Vivemos a época histórica da degradação do capitalismo, vivemos a maior crise histórica do poder burguês quando, perante ele próprio, se abre apenas a viela escura da opressão ou a cova funda do cemitério. Incapazes de serem eles próprios os nossos pequenos burgueses, atropelam-se ridiculamente, partido contra partido, fracção contra fracção, tendência contra tendência, dando-nos o espectáculo ridículo da aranha enredada na própria teia, do D. Quixote contra os moinhos de vento que a própria história ultrapassou.
Cada um deles esperneia quando se sente arrastado, para se acomodar quando se sente «livre» e ficar à espera... do próprio suicídio!
Esgrime-se com a «herança fascista» para ocultar a incapacidade de a alijar das costas do país com uma dose necessária de trabalho e não de «complexos de culpa».
Coloca-se a táctica à frente da estratégia e assim se vai fazendo o país marchar, sem rumo nem sentido, ao sabor dos percalços e contingências do «prec».
SABOTAR AS CONTAS QUE ALGUNS FAZEM
E o Zé?
O assiste, sofre a porrada maior em cada hesitação e nova «experiência», produz como pode na mira de sobreviver e cansa-se de esperar. De esperar inimigos que se vejam bem e soluções que o aconcheguem finalmente.
O pensa a própria confusão. Cogita, c’os botões da camisa e, sem polo que o guie à força de correr atrás de estrelas cadentes, amadurece para a Revolução que se exige se o não deixar apodrecer de desalento. Se q não fizerem votar contra o seu próprio futuro... para sobreviver AGORA! Se o não levarem a aceitar novas experiências para, desesperadamente, tentar a saída da viela sombria da falta de alento e fé. Na falta de perspectivas.
Se o não levarem, com tanto e tão inconsequente «anti-fascismo», a aceitar a alternativa fascista. A tentar encontrar no fascismo Kunhalista a porta de saída para qualquer lado.
São as contas que, na sombra, o Grande Burguês faz.

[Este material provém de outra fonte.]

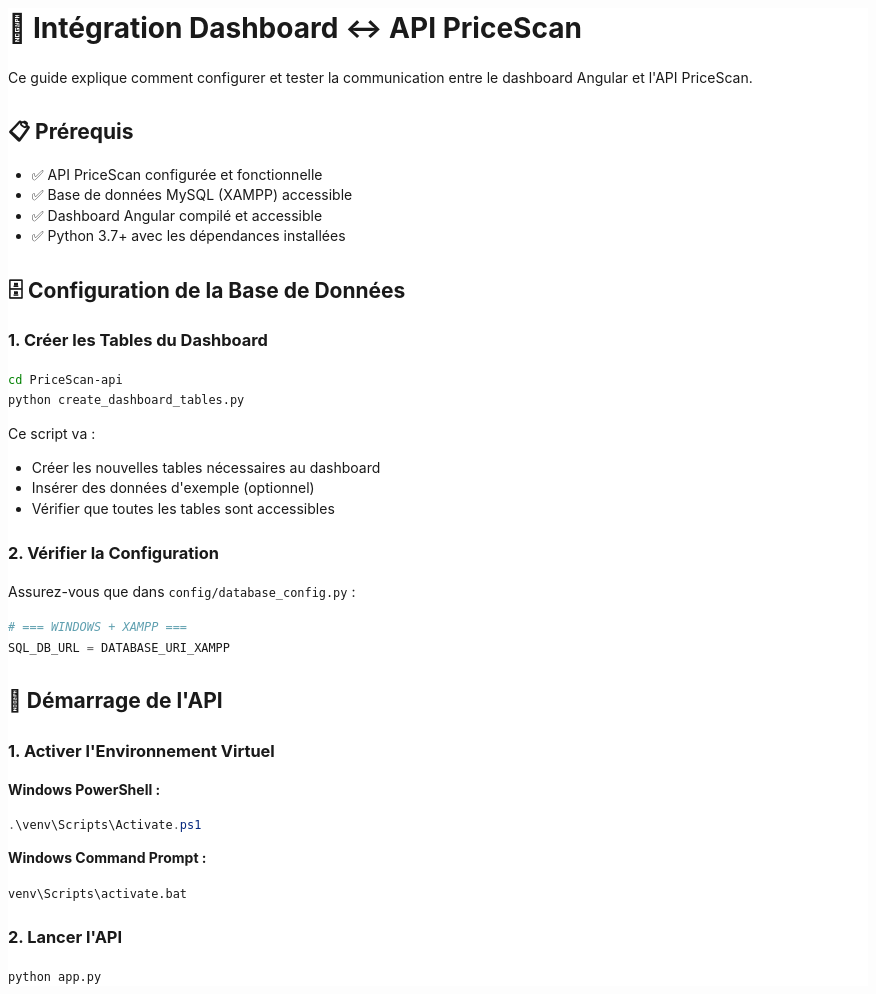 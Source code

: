 # 🚀 Intégration Dashboard ↔ API PriceScan

Ce guide explique comment configurer et tester la communication entre le dashboard Angular et l'API PriceScan.

## 📋 Prérequis

- ✅ API PriceScan configurée et fonctionnelle
- ✅ Base de données MySQL (XAMPP) accessible
- ✅ Dashboard Angular compilé et accessible
- ✅ Python 3.7+ avec les dépendances installées

## 🗄️ Configuration de la Base de Données

### 1. Créer les Tables du Dashboard

```bash
cd PriceScan-api
python create_dashboard_tables.py
```

Ce script va :
- Créer les nouvelles tables nécessaires au dashboard
- Insérer des données d'exemple (optionnel)
- Vérifier que toutes les tables sont accessibles

### 2. Vérifier la Configuration

Assurez-vous que dans `config/database_config.py` :
```python
# === WINDOWS + XAMPP ===
SQL_DB_URL = DATABASE_URI_XAMPP
```

## 🔧 Démarrage de l'API

### 1. Activer l'Environnement Virtuel

**Windows PowerShell :**
```powershell
.\venv\Scripts\Activate.ps1
```

**Windows Command Prompt :**
```cmd
venv\Scripts\activate.bat
```

### 2. Lancer l'API

```bash
python app.py
```
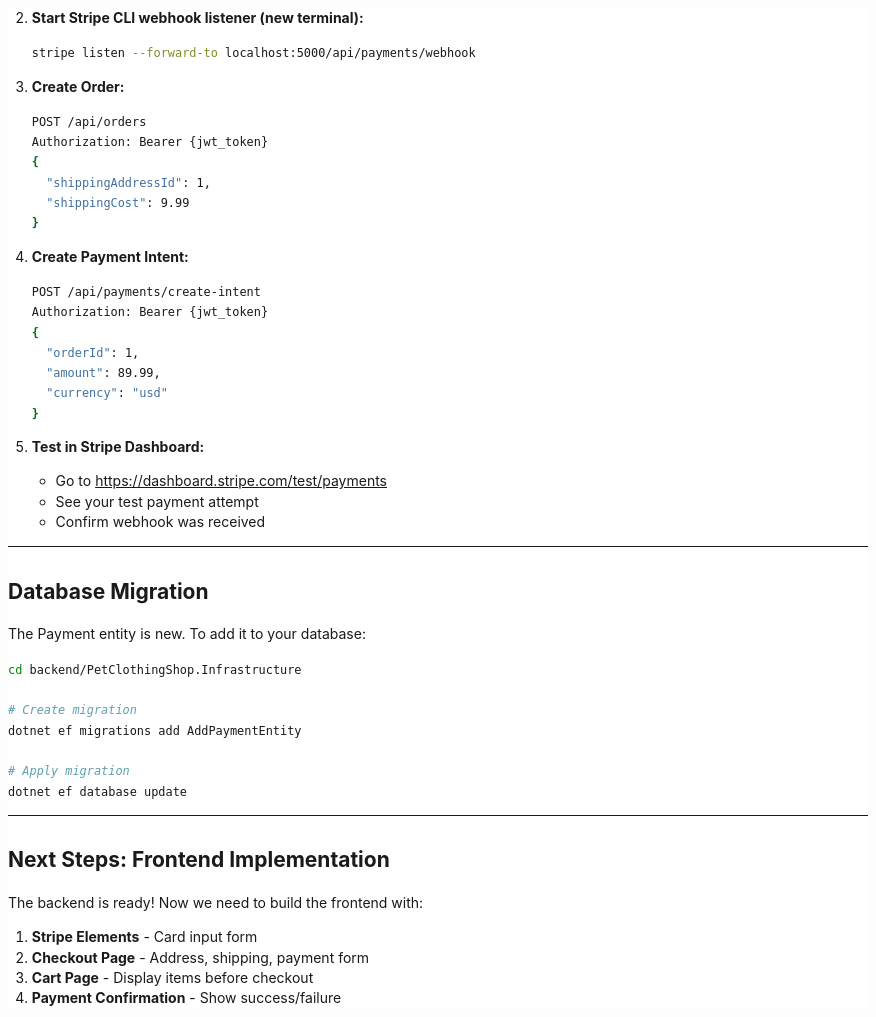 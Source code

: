 2. **Start Stripe CLI webhook listener (new terminal):**
   ```bash
   stripe listen --forward-to localhost:5000/api/payments/webhook
   ```

3. **Create Order:**
   ```bash
   POST /api/orders
   Authorization: Bearer {jwt_token}
   {
     "shippingAddressId": 1,
     "shippingCost": 9.99
   }
   ```

4. **Create Payment Intent:**
   ```bash
   POST /api/payments/create-intent
   Authorization: Bearer {jwt_token}
   {
     "orderId": 1,
     "amount": 89.99,
     "currency": "usd"
   }
   ```

5. **Test in Stripe Dashboard:**
   - Go to https://dashboard.stripe.com/test/payments
   - See your test payment attempt
   - Confirm webhook was received

---

## Database Migration

The Payment entity is new. To add it to your database:

```bash
cd backend/PetClothingShop.Infrastructure

# Create migration
dotnet ef migrations add AddPaymentEntity

# Apply migration
dotnet ef database update
```

---

## Next Steps: Frontend Implementation

The backend is ready! Now we need to build the frontend with:

1. **Stripe Elements** - Card input form
2. **Checkout Page** - Address, shipping, payment form
3. **Cart Page** - Display items before checkout
4. **Payment Confirmation** - Show success/failure
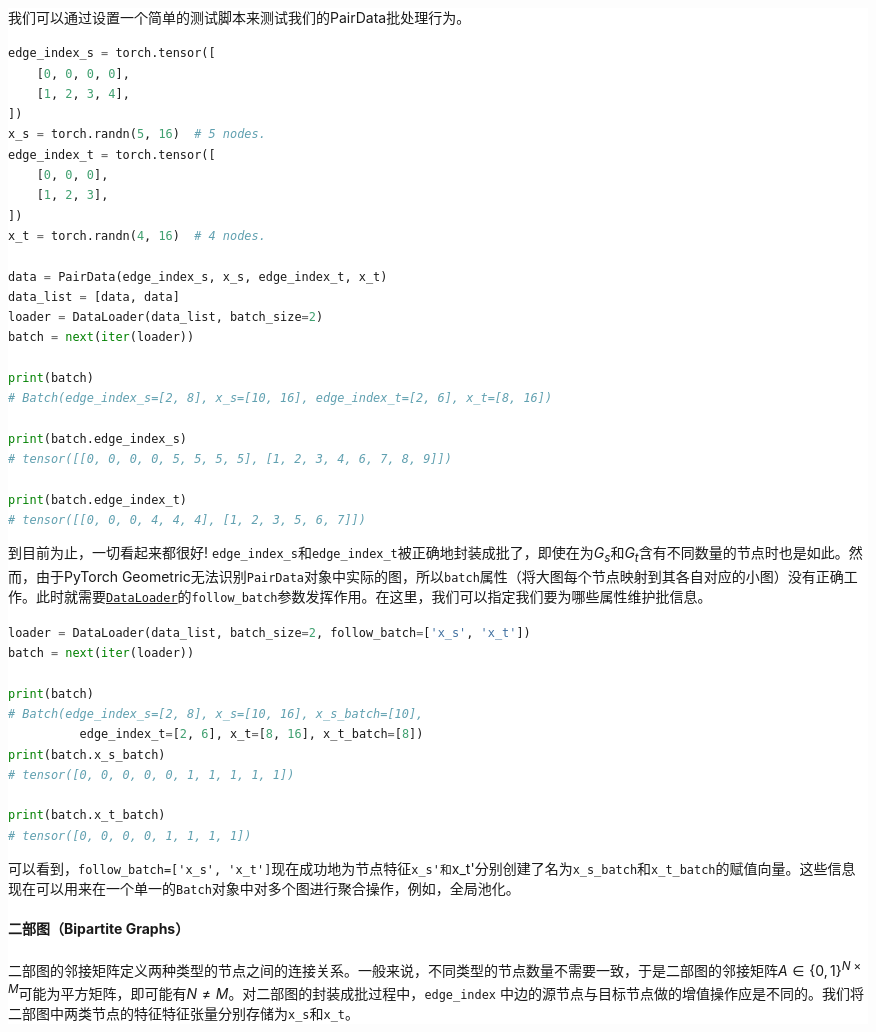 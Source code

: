 我们可以通过设置一个简单的测试脚本来测试我们的PairData批处理行为。

```python
edge_index_s = torch.tensor([
    [0, 0, 0, 0],
    [1, 2, 3, 4],
])
x_s = torch.randn(5, 16)  # 5 nodes.
edge_index_t = torch.tensor([
    [0, 0, 0],
    [1, 2, 3],
])
x_t = torch.randn(4, 16)  # 4 nodes.

data = PairData(edge_index_s, x_s, edge_index_t, x_t)
data_list = [data, data]
loader = DataLoader(data_list, batch_size=2)
batch = next(iter(loader))

print(batch)
# Batch(edge_index_s=[2, 8], x_s=[10, 16], edge_index_t=[2, 6], x_t=[8, 16])

print(batch.edge_index_s)
# tensor([[0, 0, 0, 0, 5, 5, 5, 5], [1, 2, 3, 4, 6, 7, 8, 9]])

print(batch.edge_index_t)
# tensor([[0, 0, 0, 4, 4, 4], [1, 2, 3, 5, 6, 7]])
```

到目前为止，一切看起来都很好! `edge_index_s`和`edge_index_t`被正确地封装成批了，即使在为$G_s$和$G_t$含有不同数量的节点时也是如此。然而，由于PyTorch Geometric无法识别`PairData`对象中实际的图，所以`batch`属性（将大图每个节点映射到其各自对应的小图）没有正确工作。此时就需要[`DataLoader`](https://pytorch-geometric.readthedocs.io/en/latest/modules/data.html#torch_geometric.data.DataLoader)的`follow_batch`参数发挥作用。在这里，我们可以指定我们要为哪些属性维护批信息。

```python
loader = DataLoader(data_list, batch_size=2, follow_batch=['x_s', 'x_t'])
batch = next(iter(loader))

print(batch)
# Batch(edge_index_s=[2, 8], x_s=[10, 16], x_s_batch=[10],
          edge_index_t=[2, 6], x_t=[8, 16], x_t_batch=[8])
print(batch.x_s_batch)
# tensor([0, 0, 0, 0, 0, 1, 1, 1, 1, 1])

print(batch.x_t_batch)
# tensor([0, 0, 0, 0, 1, 1, 1, 1])
```


可以看到，`follow_batch=['x_s', 'x_t']`现在成功地为节点特征`x_s'和`x_t'分别创建了名为`x_s_batch`和`x_t_batch`的赋值向量。这些信息现在可以用来在一个单一的`Batch`对象中对多个图进行聚合操作，例如，全局池化。

#### 二部图（Bipartite Graphs）

二部图的邻接矩阵定义两种类型的节点之间的连接关系。一般来说，不同类型的节点数量不需要一致，于是二部图的邻接矩阵$A \in \{0,1\}^{N \times M}$可能为平方矩阵，即可能有$N \neq M$。对二部图的封装成批过程中，`edge_index` 中边的源节点与目标节点做的增值操作应是不同的。我们将二部图中两类节点的特征特征张量分别存储为`x_s`和`x_t`。
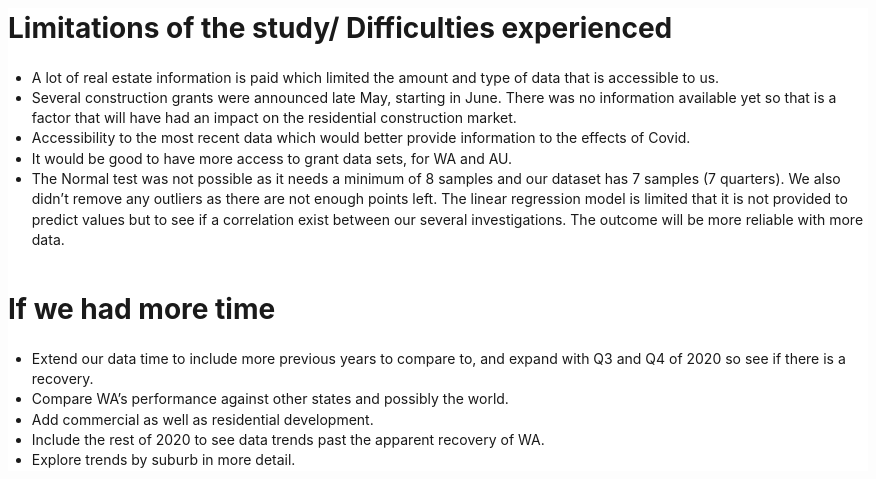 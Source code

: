 # Limitations of the study/ Difficulties experienced <a name = "Limitations of the study/ Difficulties experienced"></a>
- A lot of real estate information is paid which limited the amount and type of data that is accessible to us. 
- Several construction grants were announced late May, starting in June. There was no information available yet so that is a factor that will have had an impact on the residential construction market.
- Accessibility to the most recent data which would better provide information to the effects of Covid. 
- It would be good to have more access to grant data sets, for WA and AU.
- The Normal test was not possible as it needs a minimum of 8 samples and our dataset has 7 samples (7 quarters).  We also didn’t remove any outliers as there are not enough points left. The linear regression model is limited that it is not provided to predict values but to see if a correlation exist between our several investigations. The outcome will be more reliable with more data.

# If we had more time <a name = "If we had more time"></a>
- Extend our data time to include more previous years to compare to, and expand with Q3 and Q4 of 2020 so see if there is a recovery.
- Compare WA’s performance against other states and possibly the world.
- Add commercial as well as residential development.
- Include the rest of 2020 to see data trends past the apparent recovery of WA.
- Explore trends by suburb in more detail.
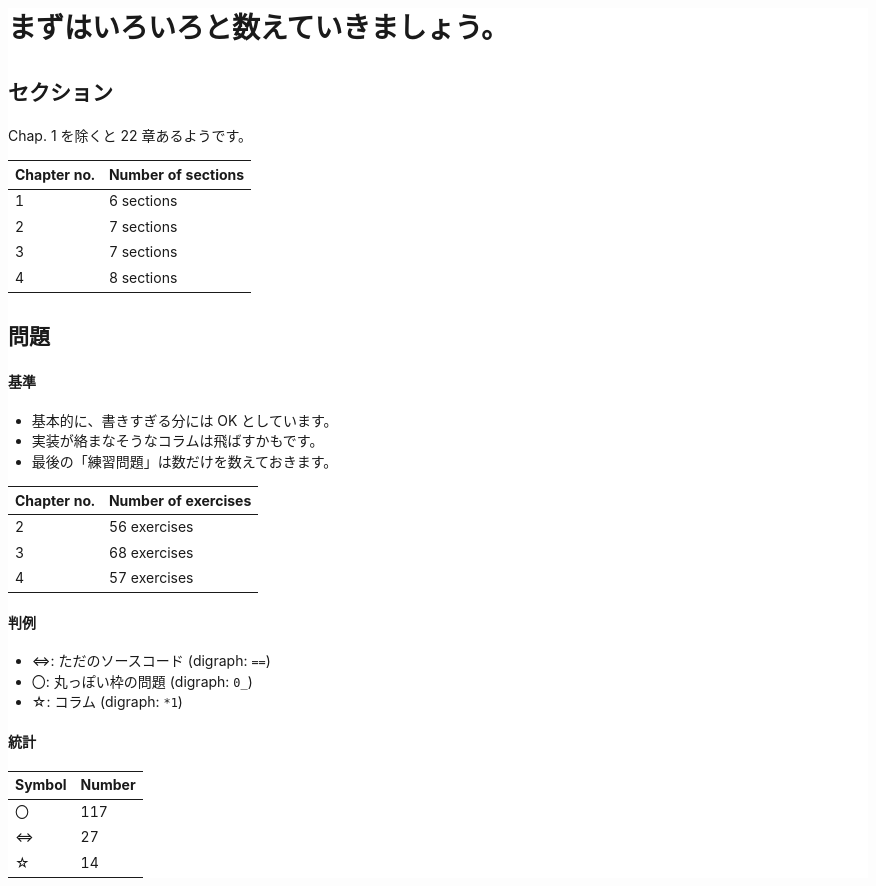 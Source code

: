# まずはいろいろと数えていきましょう。

## セクション

Chap. 1 を除くと 22 章あるようです。


| Chapter no.   | Number of sections    |
| -             | -                     |
|1              | 6 sections            |
|2              | 7 sections            |
|3              | 7 sections            |
|4              | 8 sections            |

## 問題

#### 基準

- 基本的に、書きすぎる分には OK としています。
- 実装が絡まなそうなコラムは飛ばすかもです。
- 最後の「練習問題」は数だけを数えておきます。

| Chapter no.   | Number of exercises   |
| -             | -                     |
|2              | 56 exercises          |
|3              | 68 exercises          |
|4              | 57 exercises          |


#### 判例

- ⇔: ただのソースコード (digraph: `==`)
- 〇: 丸っぽい枠の問題 (digraph: `0_`)
- ☆: コラム (digraph: `*1`)

#### 統計

| Symbol        | Number    |
| -             | -         |
|〇             | 117       |
|⇔             | 27        |
|☆             | 14        |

As contas que às claras, é preciso sabotar JÁ. Sendo cada um aquilo que é e não outra coisa.
Sendo, cada burguês, pequeno, à portuguesa, ele mesmo e não o outro. Sendo o governo que aí está, o governo de Portugal e não, apenas, como até aqui, o vigilante de uma crise para a qual não é capaz de apontar a saída.
EVITAR QUE SEJA TARDE DEMAIS
Se a eficácia tem de estar dramaticamente na mão da oposição mais nítida, é urgente que um poder vá, a essa oposição, buscá-la. É urgente meter ponto final à «maioria de esquerda» em nome da «maioria do povo». Para que venha a ter, do seu lado, o povo contra a oposição que restar. Contra aquela oposição que hoje, surdamente, espera que seja tarde demais para saltar às goelas da liberdade. Contra o Kunhal-fascismo, o único perigo que nos ameaça a sério.
Que é essa a única saída destes burgueses pequenos que nos governam: aliarem-se contra o Grande Burguês que nos ameaça! E assim, 1977 não será com efeito «o ano do golpe fascista».